Task goal: Your answer should consist only of the records, copied exactly, with the images removed.

[Saved data entries]
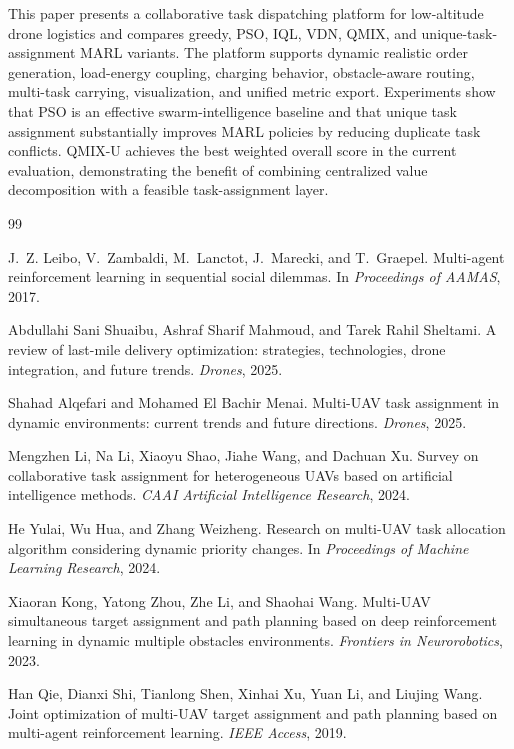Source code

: \documentclass[sigconf,balance=false]{aamas}
\begin{document}
This paper presents a collaborative task dispatching platform for low-altitude drone logistics and compares greedy, PSO, IQL, VDN, QMIX, and unique-task-assignment MARL variants. The platform supports dynamic realistic order generation, load-energy coupling, charging behavior, obstacle-aware routing, multi-task carrying, visualization, and unified metric export. Experiments show that PSO is an effective swarm-intelligence baseline and that unique task assignment substantially improves MARL policies by reducing duplicate task conflicts. QMIX-U achieves the best weighted overall score in the current evaluation, demonstrating the benefit of combining centralized value decomposition with a feasible task-assignment layer.

\begin{thebibliography}{99}

J.~Z. Leibo, V.~Zambaldi, M.~Lanctot, J.~Marecki, and T.~Graepel.
Multi-agent reinforcement learning in sequential social dilemmas.
In \emph{Proceedings of AAMAS}, 2017.

Abdullahi Sani Shuaibu, Ashraf Sharif Mahmoud, and Tarek Rahil Sheltami.
A review of last-mile delivery optimization: strategies, technologies, drone integration, and future trends.
\emph{Drones}, 2025.

Shahad Alqefari and Mohamed El Bachir Menai.
Multi-UAV task assignment in dynamic environments: current trends and future directions.
\emph{Drones}, 2025.

Mengzhen Li, Na Li, Xiaoyu Shao, Jiahe Wang, and Dachuan Xu.
Survey on collaborative task assignment for heterogeneous UAVs based on artificial intelligence methods.
\emph{CAAI Artificial Intelligence Research}, 2024.

He Yulai, Wu Hua, and Zhang Weizheng.
Research on multi-UAV task allocation algorithm considering dynamic priority changes.
In \emph{Proceedings of Machine Learning Research}, 2024.

Xiaoran Kong, Yatong Zhou, Zhe Li, and Shaohai Wang.
Multi-UAV simultaneous target assignment and path planning based on deep reinforcement learning in dynamic multiple obstacles environments.
\emph{Frontiers in Neurorobotics}, 2023.

Han Qie, Dianxi Shi, Tianlong Shen, Xinhai Xu, Yuan Li, and Liujing Wang.
Joint optimization of multi-UAV target assignment and path planning based on multi-agent reinforcement learning.
\emph{IEEE Access}, 2019.


\end{thebibliography}
\end{document}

Result for this task:
Source code

: \documentclass[sigconf,balance=false]{aamas}
\begin{document}
This paper presents a collaborative task dispatching platform for low-altitude drone logistics and compares greedy, PSO, IQL, VDN, QMIX, and unique-task-assignment MARL variants. The platform supports dynamic realistic order generation, load-energy coupling, charging behavior, obstacle-aware routing, multi-task carrying, visualization, and unified metric export. Experiments show that PSO is an effective swarm-intelligence baseline and that unique task assignment substantially improves MARL policies by reducing duplicate task conflicts. QMIX-U achieves the best weighted overall score in the current evaluation, demonstrating the benefit of combining centralized value decomposition with a feasible task-assignment layer.

\begin{thebibliography}{99}

J.~Z. Leibo, V.~Zambaldi, M.~Lanctot, J.~Marecki, and T.~Graepel.
Multi-agent reinforcement learning in sequential social dilemmas.
In \emph{Proceedings of AAMAS}, 2017.

Abdullahi Sani Shuaibu, Ashraf Sharif Mahmoud, and Tarek Rahil Sheltami.
A review of last-mile delivery optimization: strategies, technologies, drone integration, and future trends.
\emph{Drones}, 2025.

Shahad Alqefari and Mohamed El Bachir Menai.
Multi-UAV task assignment in dynamic environments: current trends and future directions.
\emph{Drones}, 2025.

Mengzhen Li, Na Li, Xiaoyu Shao, Jiahe Wang, and Dachuan Xu.
Survey on collaborative task assignment for heterogeneous UAVs based on artificial intelligence methods.
\emph{CAAI Artificial Intelligence Research}, 2024.

He Yulai, Wu Hua, and Zhang Weizheng.
Research on multi-UAV task allocation algorithm considering dynamic priority changes.
In \emph{Proceedings of Machine Learning Research}, 2024.

Xiaoran Kong, Yatong Zhou, Zhe Li, and Shaohai Wang.
Multi-UAV simultaneous target assignment and path planning based on deep reinforcement learning in dynamic multiple obstacles environments.
\emph{Frontiers in Neurorobotics}, 2023.

Han Qie, Dianxi Shi, Tianlong Shen, Xinhai Xu, Yuan Li, and Liujing Wang.
Joint optimization of multi-UAV target assignment and path planning based on multi-agent reinforcement learning.
\emph{IEEE Access}, 2019.


\end{thebibliography}
\end{document}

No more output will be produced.